We believe that the following is based upon excellent reasoning:
"You are MORALLY OBLIGATED TO HELP a destitute neighbor. Then, may you shirk this responsibility by deliberately keeping yourself so poor that you can never be in a position to help anyone but yourself? By willingly avoiding the accumulation of an economic surplus, you are flaunting your neighbor's rights in two ways: (1) by deliberately risking the possibility that your own sudden destitution may throw a burden on him; and (2) by your willful improvidence making it impossible for you ever to help him in case he needs it."F25
Again, reference is made to Eph. 4:28, where CHRISTIANS ARE COMMANDED TO WORK that they may "have, to give to him that hath need."
Only certain ways of ACQUIRING PROPERTY are recognized as valid for Christians: (1) through gift; (2) through inheritance; (3) through investment; (4) through finding it; (5) through merchandising; and (6) through working for it. It should be noted that gambling is simply not on this list. All of the listed methods of the acquisition of property are verified either from direct statements in the sacred text, or from deduction based upon the approving reference of Jesus to such things as investment and merchandising.

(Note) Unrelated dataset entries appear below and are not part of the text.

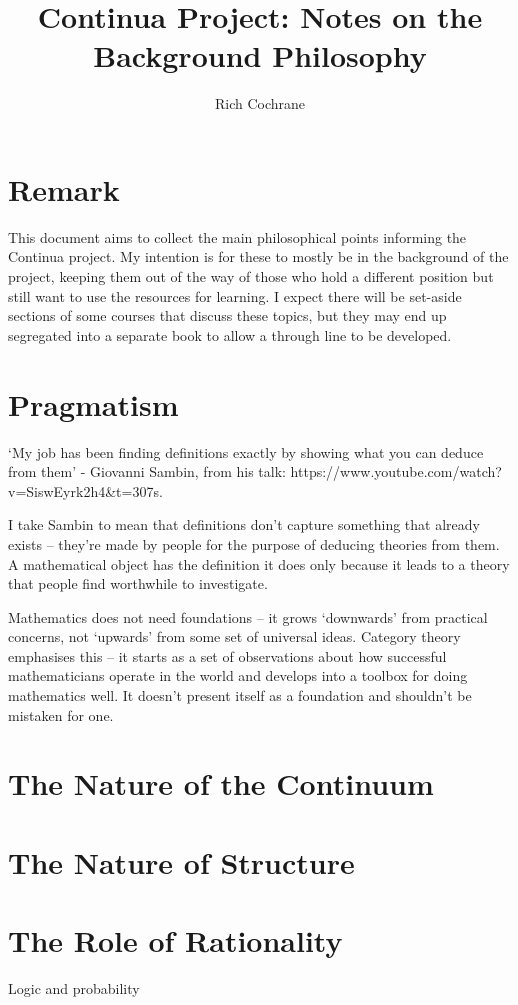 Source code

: \documentclass[article]{article}
\begin{document}
	\title{Continua Project: Notes on the Background Philosophy}
	\author{Rich Cochrane}
	\maketitle
	
\section*{Remark}

This document aims to collect the main philosophical points informing the Continua project. My intention is for these to mostly be in the background of the project, keeping them out of the way of those who hold a different position but still want to use the resources for learning. I expect there will be set-aside sections of some courses that discuss these topics, but they may end up segregated into a separate book to allow a through line to be developed.

\section{Pragmatism}

`My job has been finding definitions exactly by showing what you can deduce from them' - Giovanni Sambin, from his talk: https://www.youtube.com/watch?v=SiswEyrk2h4&t=307s. 

I take Sambin to mean that definitions don't capture something that already exists -- they're made by people for the purpose of deducing theories from them. A mathematical object has the definition it does only because it leads to a theory that people find worthwhile to investigate.

Mathematics does not need foundations -- it grows `downwards' from practical concerns, not `upwards' from some set of universal ideas. Category theory emphasises this -- it starts as a set of observations about how successful mathematicians operate in the world and develops into a toolbox for doing mathematics well. It doesn't present itself as a foundation and shouldn't be mistaken for one. 

\section{The Nature of the Continuum}

\section{The Nature of Structure}

\section{The Role of Rationality}

Logic and probability
\end{document}

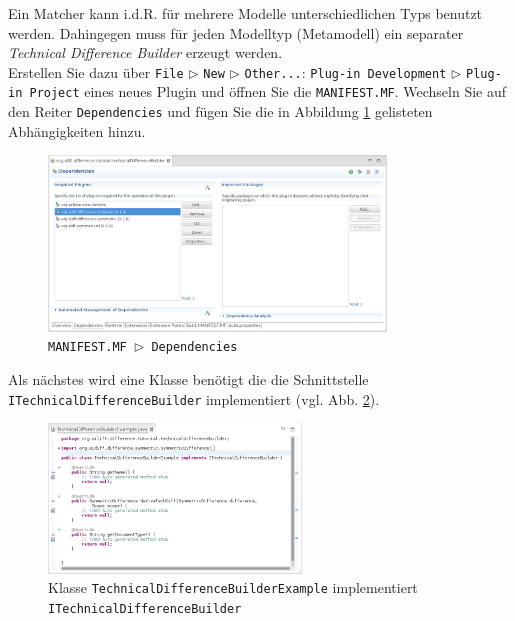 \documentclass[a4paper]{scrartcl}
\begin{document}
Ein Matcher kann i.d.R. für mehrere Modelle unterschiedlichen Typs benutzt werden. Dahingegen muss für jeden Modelltyp (Metamodell) ein separater \textit{Technical Difference Builder} erzeugt werden.\\
Erstellen Sie dazu über \texttt{File} $\triangleright$ \texttt{New} $\triangleright$ \texttt{Other...}: \texttt{Plug-in Development} $\triangleright$ \texttt{Plug-in Project} eines neues Plugin und öffnen Sie die \texttt{MANIFEST.MF}.
Wechseln Sie auf den Reiter \texttt{Dependencies} und fügen Sie die in Abbildung \ref{silift-plugin_techbuilder_manifest_dependencies} gelisteten Abhängigkeiten hinzu.

\begin{figure}[H]
\centering
\includegraphics[width=0.8\textwidth]{graphics/silift-plugin_techbuilder_manifest_dependencies.png}
\caption{\texttt{\texttt{MANIFEST.MF} $\triangleright$ \texttt{Dependencies}}}
\label{silift-plugin_techbuilder_manifest_dependencies}
\end{figure}

Als nächstes wird eine Klasse benötigt die die Schnittstelle \texttt{ITechnicalDifferenceBuilder} implementiert (vgl. Abb. \ref{silift-plugin_techbuilder_itechbuilder}).

\begin{figure}[H]
\centering
\includegraphics[width=0.6\textwidth]{graphics/silift-plugin_techbuilder_itechbuilder.png}
\caption{Klasse \texttt{TechnicalDifferenceBuilderExample} implementiert \texttt{ITechnicalDifferenceBuilder}}
\label{silift-plugin_techbuilder_itechbuilder}
\end{figure}
\end{document}
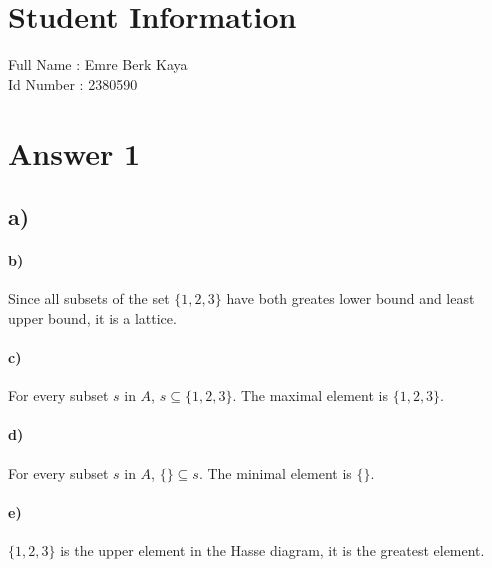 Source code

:\documentclass[12pt]{article}
\begin{document}
\section*{Student Information } 
Full Name : Emre Berk Kaya \\
Id Number : 2380590 \\

\section*{Answer 1}
\subsection*{a)}
\paragraph*{b)}
Since all subsets of the set $\{1,2,3\}$ have both greates lower bound and least upper bound, it is a lattice.

\paragraph*{c)}
For every subset $s$ in $A$, $s \subseteq \{1,2,3\}$. The maximal element is $\{1,2,3\}$.

\paragraph*{d)}
For every subset $s$ in $A$, $\{\} \subseteq s$. The minimal element is $\{\}$.

\paragraph*{e)}
$\{1,2,3\}$ is the upper element in the Hasse diagram, it is the greatest element.
\end{document}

The stealing which characterizes our day is evident in the following words of the vocabulary: theft, fraud, dishonesty, larceny, swindling, cheating, embezzlement, misappropriation of funds, violations of trust, robbery, watering of stocks, excessive charges, padded expense accounts, inaccurate tax returns, double bookkeeping, sale of damaged or worthless goods, obtaining benefits under false pretenses, non-payment of debts, bankruptcy, crooked auctions, lotteries, bingo games, gambling, purloining, shoplifting -- all these are crimes and sins forbidden by Commandment VIII. They are not for the child of the loving Father.
To here, we have been speaking of stealing money or goods, but there are also other forms of stealing: (1) Men may rob God by withholding the contributions which they should make to support the gospel (Malachi 3:8). (2) The Medieval Church stole the Word of God from mankind for more than a millennium by refusing its translation into the vernacular. (3) States, cities, and governments may steal through oppressive and unfair tax laws, confiscation of real estate, and by other means. Many of the great corporations today have been defrauded and robbed by godless states which have confiscated or expropriated billions of dollars worth of other peoples assets. (3) In the superstates, the godless Communist regimes have carried out their thievery to its logical conclusion and have even stolen the individual himself, making him, in effect a chattel of the state, unable to exist or change his address without the permission of his overlords. In such situations, the right to vote is the right to vote as one has been commanded! The right to work is the right to toil when, where, and at what wage, his oppressive "owners" may decide. The right of resistance is the right of immediate and brutal death!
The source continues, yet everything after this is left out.